This video lesson is devoted to the topic “Speed ​​of rectilinear uniformly accelerated motion. Speed ​​graph." During the lesson, students will have to remember such a physical quantity as acceleration. Then they will learn how to determine the velocities of uniformly accelerated linear motion. Afterwards the teacher will tell you how to correctly construct a speed graph.

Let's remember what acceleration is.

Definition

Acceleration is a physical quantity that characterizes the change in speed over a certain period of time:

That is, acceleration is a quantity that is determined by the change in speed over the time during which this change occurred.

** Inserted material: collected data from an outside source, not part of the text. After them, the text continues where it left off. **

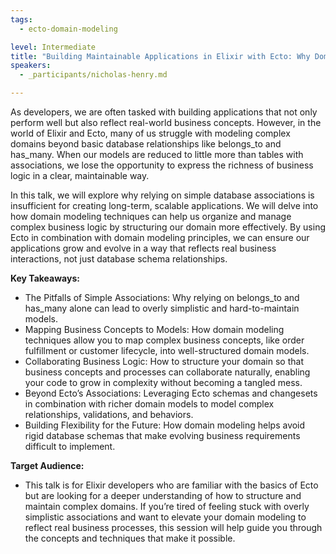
 ```yaml
---
tags: 
  - ecto-domain-modeling

level: Intermediate
title: "Building Maintainable Applications in Elixir with Ecto: Why Domain Modeling Matters"
speakers: 
  - _participants/nicholas-henry.md

---
```

As developers, we are often tasked with building applications that not only perform well but also reflect real-world business concepts. However, in the world of Elixir and Ecto, many of us struggle with modeling complex domains beyond basic database relationships like belongs_to and has_many. When our models are reduced to little more than tables with associations, we lose the opportunity to express the richness of business logic in a clear, maintainable way.

In this talk, we will explore why relying on simple database associations is insufficient for creating long-term, scalable applications. We will delve into how domain modeling techniques can help us organize and manage complex business logic by structuring our domain more effectively. By using Ecto in combination with domain modeling principles, we can ensure our applications grow and evolve in a way that reflects real business interactions, not just database schema relationships.

**Key Takeaways:**

- The Pitfalls of Simple Associations: Why relying on belongs_to and has_many alone can lead to overly simplistic and hard-to-maintain models.
- Mapping Business Concepts to Models: How domain modeling techniques allow you to map complex business concepts, like order fulfillment or customer lifecycle, into well-structured domain models.
- Collaborating Business Logic: How to structure your domain so that business concepts and processes can collaborate naturally, enabling your code to grow in complexity without becoming a tangled mess.
- Beyond Ecto’s Associations: Leveraging Ecto schemas and changesets in combination with richer domain models to model complex relationships, validations, and behaviors.
- Building Flexibility for the Future: How domain modeling helps avoid rigid database schemas that make evolving business requirements difficult to implement.

**Target Audience:**

- This talk is for Elixir developers who are familiar with the basics of Ecto but are looking for a deeper understanding of how to structure and maintain complex domains. If you’re tired of feeling stuck with overly simplistic associations and want to elevate your domain modeling to reflect real business processes, this session will help guide you through the concepts and techniques that make it possible.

Once again about what uniformly accelerated motion is

Let's consider the problem.

Every second a car increases its speed by . Is the car moving with uniform acceleration?

At first glance, it seems yes, because over equal periods of time the speed increases by equal amounts. Let's take a closer look at the movement for 1 second. It is possible that the car moved uniformly for the first 0.5 s and increased its speed by the second 0.5 s. There could have been another situation: the car accelerated at first, and the remaining ones moved evenly. Such a movement will not be uniformly accelerated.

By analogy with uniform motion, we introduce the correct formulation of uniformly accelerated motion.

Uniformly accelerated This is a movement in which a body changes its speed by the same amount over ANY equal periods of time.

Often uniformly accelerated motion is called a motion in which a body moves with constant acceleration. The simplest example of uniformly accelerated motion is the free fall of a body (the body falls under the influence of gravity).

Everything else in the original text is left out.